As digital branding creates efficiencies in terms of a targeted audience, availing the right products and conversion of leads, some people still prefer the satisfaction of the “experience” that traditional marketing methods like in-store assistance or personal sales entail. According to a 2019 report by Forbes, around 71% people prefer spending more than 50$ during in-store shopping as opposed to online, because they feel that online shopping does not give the satisfaction of “absolute trust in quality” and calmness that people feel while shopping in physical stores. Certain people still feel connected to a product or brand when they derive the understanding through their five senses, instead of just clicking on an ad or browsing through an online catalogue.
This dilemma is the impetus that has pushed many brands to develop an altogether new type of marketing strategy quite quirky in its name- Phygital marketing! Making physical and digital elements coexist together such that the sensory and in-store experience is multiplied by the benefits of digital technology is the undercurrent of this unique form of marketing. It is one step ahead of an omnichannel branding strategy - it literally combines physical and digital together, wherein brick and mortar stores create a playful environment through the use of technology like Artificial Intelligence and IoT, and online stores bank on the sensory experiences of customer shopping.
I can get verbose about how Phygital marketing is done, but the conveyance won’t be as effective as it would be if I tell it through some marvellous examples of how brands have actually reaped its virtue
We all know what a success Amazon has been in the e-commerce space. But, aptly understanding the experience that a physical retail store gives to people, Amazon has introduced a number of “Amazon Go” stores across the U.S. People can visit the stores and buy from the line of product decked on the racks-pretty much like a normal retail shopping. But, customers need not drive a physical cart or stand in a line to checkout. A virtual cart is integrated into the shopper’s app installed on their smartphones. It automatically detects when a customer has purchased something and when he keeps an item back on the shelf. When they leave, the items bought are automatically identified and charged from their account.

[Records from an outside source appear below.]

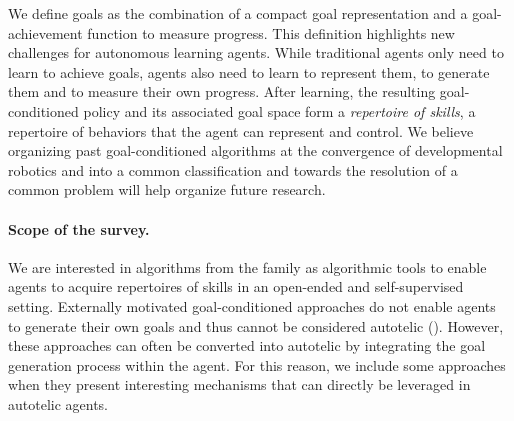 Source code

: We define goals as the combination of a compact goal representation and a goal-achievement function to measure progress. This definition highlights new challenges for autonomous learning agents. While traditional \rl agents only need to learn to achieve goals, \rlimgep agents also need to learn to represent them, to generate them and to measure their own
progress. After learning, the resulting goal-conditioned policy and its associated goal space form a \textit{repertoire of skills}, a repertoire of behaviors that the agent can represent and control. We believe organizing past goal-conditioned \rl algorithms at the convergence of developmental robotics and \rl into a common classification and towards the resolution of a common problem will help organize future research.





\paragraph{Scope of the survey.}
We are interested in algorithms from the \rlimgep family as algorithmic tools to enable agents to acquire repertoires of skills in an open-ended and self-supervised setting. Externally motivated goal-conditioned \rl approaches do not enable agents to generate their own goals and thus cannot be considered autotelic (\imgeps). However, these approaches can often be converted into autotelic \rlimgeps by integrating the goal generation process within the agent. For this reason, we include some \rlemgeps approaches when they present interesting mechanisms that can directly be leveraged in autotelic agents. 

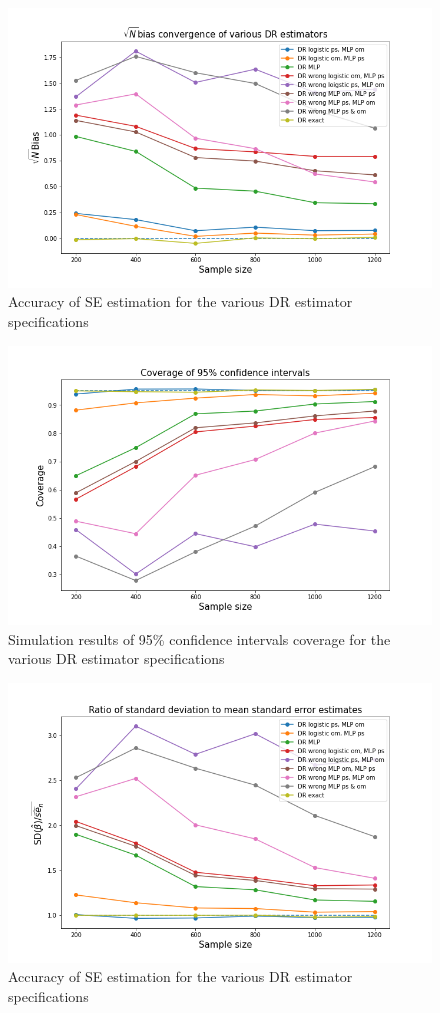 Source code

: \documentclass[12pt,twoside]{article}
\begin{document}
\begin{figure}[h!]
    \centering
    \includegraphics[width = 0.9\columnwidth]{figures/sqrtnMLP.png}
    \caption{Accuracy of \citet{lunceford_davidian} SE estimation for the various DR estimator specifications}
    \label{figsqrtnMLP}
\end{figure}

\begin{figure}[h!]
    \centering
    \includegraphics[width = 0.9\columnwidth]{figures/CIMLP.png}
    \caption{Simulation results of 95\% confidence intervals coverage for the various DR estimator specifications}
    \label{figCIMLP}
\end{figure}

\begin{figure}[h!]
    \centering
    \includegraphics[width = 0.9\columnwidth]{figures/SEMLP.png}
    \caption{Accuracy of \citet{lunceford_davidian} SE estimation for the various DR estimator specifications}
    \label{figSEMLP}
\end{figure}
\end{document}

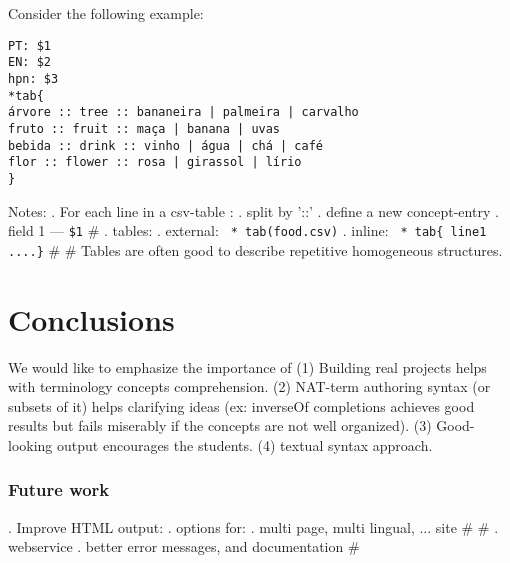 \documentclass{ceurart}
\begin{document}
Consider the following example:
\begin{Verbatim}
PT: $1
EN: $2
hpn: $3
*tab{
árvore :: tree :: bananeira | palmeira | carvalho
fruto :: fruit :: maça | banana | uvas
bebida :: drink :: vinho | água | chá | café
flor :: flower :: rosa | girassol | lírio
}
\end{Verbatim}
Notes:
. For each line in a csv-table :
    . split by '::'
    . define a new concept-entry
    . field 1 --- \verb|$1|
    #
. tables:
    . external: \verb' * tab(food.csv)'
    . inline: \verb' * tab{ line1 ....}'
    #
#
Tables are often good to describe repetitive homogeneous structures.

\section{Conclusions}

We would like to emphasize the importance of
 (1) Building real projects helps with terminology concepts comprehension.
 (2) NAT-term authoring syntax (or subsets of it) helps clarifying ideas (ex:
      inverseOf completions achieves good results but fails miserably if the concepts 
      are not well organized).
 (3) Good-looking output encourages the students.
 (4) textual syntax approach.

\subsubsection*{Future work}
\:
. Improve HTML output:
   . options for:
       . multi page, multi lingual, ... site
       #
   #
. webservice
. better error messages, and documentation
#



\end{document}
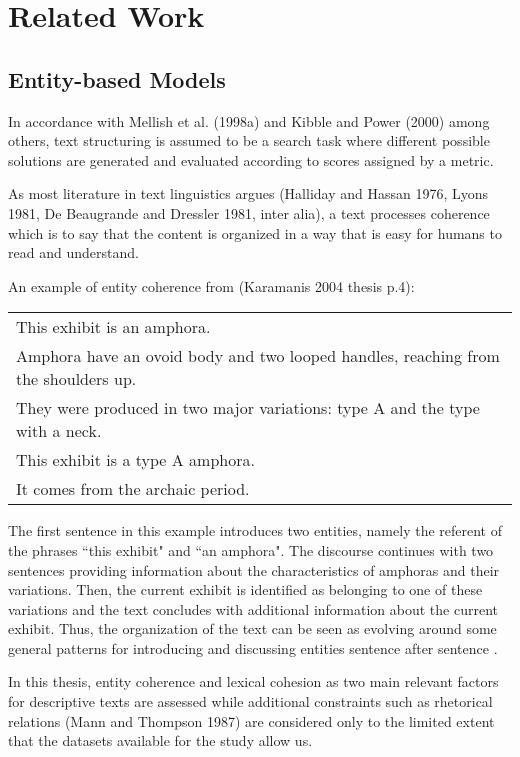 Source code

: \chapter{Related Work}
\label{chapt:related_work}

\section{Entity-based Models}
\label{sec:rel_work_entity_based_models}

In accordance with Mellish et al. (1998a) and Kibble and Power (2000) among others, text structuring is assumed to be a search task where different possible solutions are generated and evaluated according to scores assigned by a metric. 

As most literature in text linguistics argues (Halliday and Hassan 1976, Lyons 1981, De Beaugrande and Dressler 1981, inter alia), a text processes coherence which is to say that the content is organized in a way that is easy for humans to read and understand. 

An example of entity coherence from (Karamanis 2004 thesis p.4):

\begin{tabular}{l}
This exhibit is an amphora. \\
Amphora have an ovoid body and two looped handles, reaching from the shoulders up. \\
They were produced in two major variations: type A and the type with a neck.  \\
This exhibit is a type A amphora.  \\
It comes from the archaic period. 
\end{tabular}

The first sentence in this example introduces two entities, namely the referent of the phrases ``this exhibit" and ``an amphora". 
The discourse continues with two sentences providing information about the characteristics of amphoras and their  variations. 
Then, the current exhibit is identified as belonging to one of these variations and the text concludes with additional information about the current exhibit. 
Thus, the organization of the text can be seen as evolving around some general patterns for introducing and discussing entities sentence after sentence . 


In this thesis, entity coherence and lexical cohesion as two main relevant factors for descriptive texts are assessed while additional constraints such as rhetorical relations (Mann and Thompson 1987) are considered only to the limited extent that the datasets available for the study allow us.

Since 2018, Nike has incorporated a unique phygital solution to improve the experience for their customers. They launched the Nike ID stores in New York and Los Angeles. Through an app, customers can book product testing sessions, reserve products beforehand, redeem customer points and also customize their own sports shoes and sneakers by providing all the relevant details in the app. And then, you just need to go to the Nike ID store and pick it up! This results in a unique experience for customers and a choice to select options from home, but test it in-store. This idea has become such a rage that in 2019, Nike opened up new stores in Long Beach and Tokyo.
Touchwalls by Timberland
Timberland is a leading U.S. manufacturer of outdoor wearables. To improve customer satisfaction and complement their in-store and e-commerce selections, it has introduced Touchwalls. While shopping in-store, people can “tap on the walls” and have a look at an online-only inventory of shoes and goods, in addition to the products on display. Customers can also create a personalized shopping list combining both physically available goods and online available goods. By understanding customer behaviour through this, Timberland also sends automated periodic emails containing new offers and customized product options based on their shopping and search history.
Glossier has gained a cult following through its online blog selling some fashionable makeup products. It has now expanded its reach to connect with customers better by opening a brick and mortar store in New York, which has become THE destination for the ultimate social-savvy photos of fancy products and takes selfies using their smart mirrors, giving people an experience which they could not provide through their online channel.
Before moving between physical and digital spaces alternately, brands need to understand the purpose of their business, whether an integrated digital and physical shopping dimension would offer something new or exciting for the customers. Nevertheless, Phygital marketing poses the potential to redefine business models by leveraging on the positive aspects of both physical and digital shopping experience. Businesses have far moved beyond crunching mediocrity towards innovative solutions, and Phygital marketing promises to be an upheaval for them.